Though Satan should buffet, though trials should come,
Let this blest assurance control,
That Christ hath regarded my helpless estate,
And hath shed His own blood for my soul.

My sin—oh, the bliss of this glorious thought—
My sin, not in part, but the whole,
Is nailed to His Cross, and I bear it no more;
Praise the Lord, praise the Lord, O my soul!

And Lord, haste the day when the faith shall be sight,
The clouds be rolled back as a scroll
The trump shall resound, and the Lord shall descend –
“Even so, it is well with my soul”

For me, be it Christ, be it Christ hence to live;
If dark hours about me shall roll
No pang shall be mine, for in death as in life
Thou wilt whisper Thy peace to my soul.


Probably very few, like Spafford, are able to maintain their faith in the face of such devastating bereavement without spiritually faltering. The natural tendency of one confronted with such senseless tragedy would surely be to question, to doubt, to blame, to accuse God. Yet this hymn reveals a person who had been graced by God to mourn without bitterness, to sorrow without anger, to trust without resentment, to rest in the peace of Christ which surpasses every man's understanding (Phil. 4:6). The remarkable faith exhibited by the author of this hymn is the same precious faith allotted to all the believers (2 Peter 1:1) which enables them to believe steadfastly as the author did, that all things work together for good to those who love God and to those who are called according to His purpose (Rom. 8:28).
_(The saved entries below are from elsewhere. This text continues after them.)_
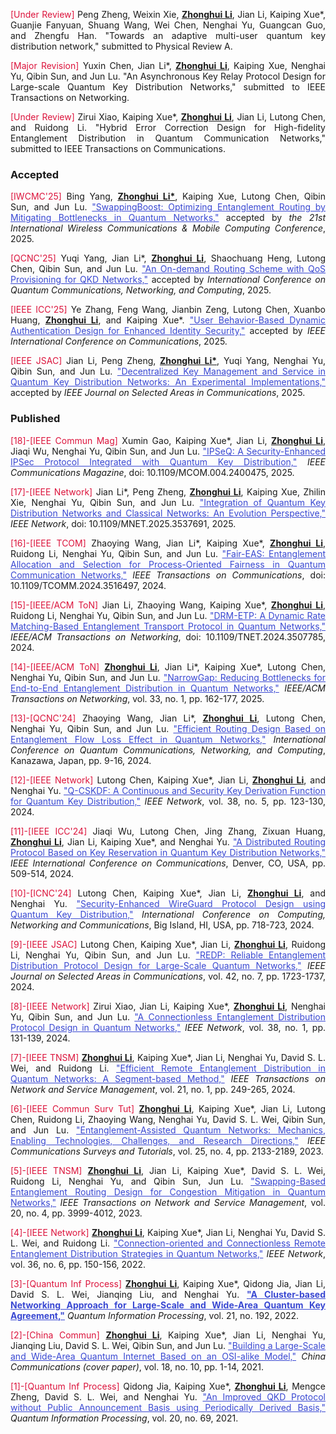 <p style="text-align:justify"><span style="color: crimson;">[Under Review]</span> Peng Zheng, Weixin Xie, <b><u>Zhonghui Li</u></b>, Jian Li, Kaiping Xue*, Guanjie Fanyuan, Shuang Wang, Wei Chen, Nenghai Yu, Guangcan Guo, and Zhengfu Han. "Towards an adaptive multi-user quantum key distribution network," submitted to Physical Review A.</p>

<p style="text-align:justify"><span style="color: crimson;">[Major Revision]</span> Yuxin Chen, Jian Li*, <b><u>Zhonghui Li</u></b>, Kaiping Xue, Nenghai Yu, Qibin Sun, and Jun Lu. "An Asynchronous Key Relay Protocol Design for Large-scale Quantum Key Distribution Networks," submitted to IEEE Transactions on Networking.</p>

<p style="text-align:justify"><span style="color: crimson;">[Under Review]</span> Zirui Xiao, Kaiping Xue*, <b><u>Zhonghui Li</u></b>, Jian Li, Lutong Chen, and Ruidong Li. "Hybrid Error Correction Design for High-fidelity Entanglement Distribution in Quantum Communication Networks," submitted to IEEE Transactions on Communications.</p>

### Accepted

<p style="text-align:justify"><span style="color: crimson;">[IWCMC'25]</span> Bing Yang, <b><u>Zhonghui Li*</u></b>, Kaiping Xue, Lutong Chen, Qibin Sun, and Jun Lu. <a href="" style="color: #3948D2;">"SwappingBoost: Optimizing Entanglement Routing by Mitigating Bottlenecks in Quantum Networks,"</a> accepted by<span style="font-style: italic;"> the 21st International Wireless Communications & Mobile Computing Conference</span>, 2025.</p>

<p style="text-align:justify"><span style="color: crimson;">[QCNC'25]</span> Yuqi Yang, Jian Li*, <b><u>Zhonghui Li</u></b>, Shaochuang Heng, Lutong Chen, Qibin Sun, and Jun Lu. <a href="" style="color: #3948D2;">"An On-demand Routing Scheme with QoS Provisioning for QKD Networks,"</a> accepted by<span style="font-style: italic;"> International Conference on Quantum Communications, Networking, and Computing</span>, 2025.</p>

<p style="text-align:justify"><span style="color: crimson;">[IEEE ICC'25]</span> Ye Zhang, Feng Wang, Jianbin Zeng, Lutong Chen, Xuanbo Huang, <b><u>Zhonghui Li</u></b>, and Kaiping Xue*. <a href="" style="color: #3948D2;">"User Behavior-Based Dynamic Authentication Design for Enhanced Identity Security,"</a> accepted by<span style="font-style: italic;"> IEEE International Conference on Communications</span>, 2025.</p>
                                
<p style="text-align:justify"><span style="color: crimson;">[IEEE JSAC]</span> Jian Li, Peng Zheng, <b><u>Zhonghui Li*</u></b>, Yuqi Yang, Nenghai Yu, Qibin Sun, and Jun Lu. <a href="" style="color: #3948D2;">"Decentralized Key Management and Service in Quantum Key Distribution Networks: An Experimental Implementations,"</a> accepted by<span style="font-style: italic;"> IEEE Journal on Selected Areas in Communications</span>, 2025.</p>

### Published

<p style="text-align:justify"><span style="color: crimson;">[18]-[IEEE Commun Mag]</span> Xumin Gao, Kaiping Xue*, Jian Li, <b><u>Zhonghui Li</u></b>, Jiaqi Wu, Nenghai Yu, Qibin Sun, and Jun Lu. <a href="https://ieeexplore.ieee.org/abstract/document/10924694" style="color: #3948D2;">"IPSeQ: A Security-Enhanced IPSec Protocol Integrated with Quantum Key Distribution,"</a> <span style="font-style: italic;"> IEEE Communications Magazine</span>, doi: 10.1109/MCOM.004.2400475, 2025.</p>

<p style="text-align:justify"><span style="color: crimson;">[17]-[IEEE Network]</span> Jian Li*, Peng Zheng, <b><u>Zhonghui Li</u></b>, Kaiping Xue, Zhilin Xie, Nenghai Yu, Qibin Sun, and Jun Lu. <a href="https://ieeexplore.ieee.org/abstract/document/10886940" style="color: #3948D2;">"Integration of Quantum Key Distribution Networks and Classical Networks: An Evolution Perspective,"</a> <span style="font-style: italic;"> IEEE Network</span>, doi: 10.1109/MNET.2025.3537691, 2025. 

<p style="text-align:justify"><span style="color: crimson;">[16]-[IEEE TCOM]</span> Zhaoying Wang, Jian Li*, Kaiping Xue*, <b><u>Zhonghui Li</u></b>, Ruidong Li, Nenghai Yu, Qibin Sun, and Jun Lu. <a href="https://ieeexplore.ieee.org/abstract/document/10794776" style="color: #3948D2;">"Fair-EAS: Entanglement Allocation and Selection for Process-Oriented Fairness in Quantum Communication Networks,"</a> <span style="font-style: italic;">IEEE Transactions on Communications</span>, doi: 10.1109/TCOMM.2024.3516497, 2024.</p>

<p style="text-align:justify"><span style="color: crimson;">[15]-[IEEE/ACM ToN]</span> Jian Li, Zhaoying Wang, Kaiping Xue*, <b><u>Zhonghui Li</u></b>, Ruidong Li, Nenghai Yu, Qibin Sun, and Jun Lu. <a href="https://ieeexplore.ieee.org/abstract/document/10778612" style="color: #3948D2;">"DRM-ETP: A Dynamic Rate Matching-Based Entanglement Transport Protocol in Quantum Networks,"</a> <span style="font-style: italic;">IEEE/ACM Transactions on Networking</span>, doi: 10.1109/TNET.2024.3507785, 2024.</p>

<p style="text-align:justify"><span style="color: crimson;">[14]-[IEEE/ACM ToN]</span> <b><u>Zhonghui Li</u></b>, Jian Li*, Kaiping Xue*, Lutong Chen, Nenghai Yu, Qibin Sun, and Jun Lu. <a href="https://ieeexplore.ieee.org/abstract/document/10720195" style="color: #3948D2;">"NarrowGap: Reducing Bottlenecks for End-to-End Entanglement Distribution in Quantum Networks,"</a> <span style="font-style: italic;">IEEE/ACM Transactions on Networking</span>,  vol. 33, no. 1, pp. 162-177, 2025.</p>

<p style="text-align:justify"><span style="color: crimson;">[13]-[QCNC'24]</span> Zhaoying Wang, Jian Li*, <b><u>Zhonghui Li</u></b>, Lutong Chen, Nenghai Yu, Qibin Sun, and Jun Lu. <a href="https://ieeexplore.ieee.org/abstract/document/10628434" style="color: #3948D2;">"Efficient Routing Design Based on Entanglement Flow Loss Effect in Quantum Networks,"</a> <span style="font-style: italic;">International Conference on Quantum Communications, Networking, and Computing</span>, Kanazawa, Japan, pp. 9-16, 2024.</p>

<p style="text-align:justify"><span style="color: crimson;">[12]-[IEEE Network]</span> Lutong Chen, Kaiping Xue*, Jian Li, <b><u>Zhonghui Li</u></b>, and Nenghai Yu. <a href="https://ieeexplore.ieee.org/abstract/document/10517672" style="color: #3948D2;">"Q-CSKDF: A Continuous and Security Key Derivation Function for Quantum Key Distribution,"</a> <span style="font-style: italic;">IEEE Network</span>, vol. 38, no. 5, pp. 123-130, 2024.</p>

<p style="text-align:justify"><span style="color: crimson;">[11]-[IEEE ICC'24]</span> Jiaqi Wu, Lutong Chen, Jing Zhang, Zixuan Huang, <b><u>Zhonghui Li</u></b>, Jian Li, Kaiping Xue*, and Nenghai Yu. <a href="https://ieeexplore.ieee.org/abstract/document/10622992" style="color: #3948D2;">"A Distributed Routing Protocol Based on Key Reservation in Quantum Key Distribution Networks,"</a> <span style="font-style: italic;">IEEE International Conference on Communications</span>, Denver, CO, USA, pp. 509-514, 2024.</p>

<p style="text-align:justify"><span style="color: crimson;">[10]-[ICNC'24]</span> Lutong Chen, Kaiping Xue*, Jian Li, <b><u>Zhonghui Li</u></b>, and Nenghai Yu. <a href="https://ieeexplore.ieee.org/abstract/document/10556292" style="color: #3948D2;">"Security-Enhanced WireGuard Protocol Design using Quantum Key Distribution,"</a> <span style="font-style: italic;">International Conference on Computing, Networking and Communications</span>, Big Island, HI, USA, pp. 718-723, 2024.</p>

<p style="text-align:justify"><span style="color: crimson;">[9]-[IEEE JSAC]</span> Lutong Chen, Kaiping Xue*, Jian Li, <b><u>Zhonghui Li</u></b>, Ruidong Li, Nenghai Yu, Qibin Sun, and Jun Lu. <a href="https://ieeexplore.ieee.org/abstract/document/10477626" style="color: #3948D2;">"REDP: Reliable Entanglement Distribution Protocol Design for Large-Scale Quantum Networks,"</a> <span style="font-style: italic;">IEEE Journal on Selected Areas in Communications</span>, vol. 42, no. 7, pp. 1723-1737, 2024.</p>

<p style="text-align:justify"><span style="color: crimson;">[8]-[IEEE Network]</span> Zirui Xiao, Jian Li, Kaiping Xue*, <b><u>Zhonghui Li</u></b>, Nenghai Yu, Qibin Sun, and Jun Lu. <a href="https://ieeexplore.ieee.org/abstract/document/10274626" style="color: #3948D2;">"A Connectionless Entanglement Distribution Protocol Design in Quantum Networks,"</a> <span style="font-style: italic;">IEEE Network</span>, vol. 38, no. 1, pp. 131-139, 2024.</p>

<p style="text-align:justify"><span style="color: crimson;">[7]-[IEEE TNSM]</span> <b><u>Zhonghui Li</u></b>, Kaiping Xue*, Jian Li, Nenghai Yu, David S. L. Wei, and Ruidong Li. <a href="https://ieeexplore.ieee.org/abstract/document/10185987" style="color: #3948D2;">"Efficient Remote Entanglement Distribution in Quantum Networks: A Segment-based Method,"</a> <span style="font-style: italic;">IEEE Transactions on Network and Service Management</span>, vol. 21, no. 1, pp. 249-265, 2024.</p>

<p style="text-align:justify"><span style="color: crimson;">[6]-[IEEE Commun Surv Tut]</span> <b><u>Zhonghui Li</u></b>, Kaiping Xue*, Jian Li, Lutong Chen, Ruidong Li, Zhaoying Wang, Nenghai Yu, David S. L. Wei, Qibin Sun, and Jun Lu. <a href="https://ieeexplore.ieee.org/abstract/document/10177948" style="color: #3948D2;">"Entanglement-Assisted Quantum Networks: Mechanics, Enabling Technologies, Challenges, and Research Directions,"</a> <span style="font-style: italic;">IEEE Communications Surveys and Tutorials</span>, vol. 25, no. 4, pp. 2133-2189, 2023.</p>

<p style="text-align:justify"><span style="color: crimson;">[5]-[IEEE TNSM]</span> <b><u>Zhonghui Li</u></b>, Jian Li, Kaiping Xue*, David S. L. Wei, Ruidong Li, Nenghai Yu, and Qibin Sun, Jun Lu. <a href="https://ieeexplore.ieee.org/abstract/document/10123997" style="color: #3948D2;">"Swapping-Based Entanglement Routing Design for Congestion Mitigation in Quantum Networks,"</a> <span style="font-style: italic;">IEEE Transactions on Network and Service Management</span>, vol. 20, no. 4, pp. 3999-4012, 2023.</p>

<p style="text-align:justify"><span style="color: crimson;">[4]-[IEEE Network]</span> <b><u>Zhonghui Li</u></b>, Kaiping Xue*, Jian Li, Nenghai Yu, David S. L. Wei, and Ruidong Li. <a href="https://ieeexplore.ieee.org/abstract/document/9839638" style="color: #3948D2;">"Connection-oriented and Connectionless Remote Entanglement Distribution Strategies in Quantum Networks,"</a> <span style="font-style: italic;">IEEE Network</span>, vol. 36, no. 6, pp. 150-156, 2022.</p>

<p style="text-align:justify"><span style="color: crimson;">[3]-[Quantum Inf Process]</span> <b><u>Zhonghui Li</u></b>, Kaiping Xue*, Qidong Jia, Jian Li, David S. L. Wei, Jianqing Liu, and Nenghai Yu. <a href="https://link.springer.com/article/10.1007/s11128-022-03528-3" style="color: #3948D2; font-weight: bold;">"A Cluster-based Networking Approach for Large-Scale and Wide-Area Quantum Key Agreement,"</a> <span style="font-style: italic;">Quantum Information Processing</span>, vol. 21, no. 192, 2022.</p>

<p style="text-align:justify"><span style="color: crimson;">[2]-[China Commun]</span> <b><u>Zhonghui Li</u></b>, Kaiping Xue*, Jian Li, Nenghai Yu, Jianqing Liu, David S. L. Wei, Qibin Sun, and Jun Lu. <a href="https://ieeexplore.ieee.org/abstract/document/9597613" style="color: #3948D2;">"Building a Large-Scale and Wide-Area Quantum Internet Based on an OSI-alike Model,"</a> <span style="font-style: italic;">China Communications (cover paper)</span>, vol. 18, no. 10, pp. 1-14, 2021.</p>

<p style="text-align:justify"><span style="color: crimson;">[1]-[Quantum Inf Process]</span> Qidong Jia, Kaiping Xue*, <b><u>Zhonghui Li</u></b>, Mengce Zheng, David S. L. Wei, and Nenghai Yu. <a href="https://link.springer.com/article/10.1007/s11128-021-03000-8" style="color: #3948D2;">"An Improved QKD Protocol without Public Announcement Basis using Periodically Derived Basis,"</a> <span style="font-style: italic;">Quantum Information Processing</span>, vol. 20, no. 69, 2021.</p>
My life is for God's purpose, whatever happens to me, I must not be sad but trust and still have the peace He offers us. My friends, I love you, my family I love you. I want to believe, I want to love others, my lot has made me a stronger daughter.
Onward Christain Solidier...............
Bloom For Your KING!
QB

Friday, November 28, 2008

He Knows My Name

He knows my name, He made me, He planned my whole life. I did not have a very kind childhood, which someday I will share. Right now in my life, I'm having trouble with some family issues, which are very sad and unkind too. But I have hope.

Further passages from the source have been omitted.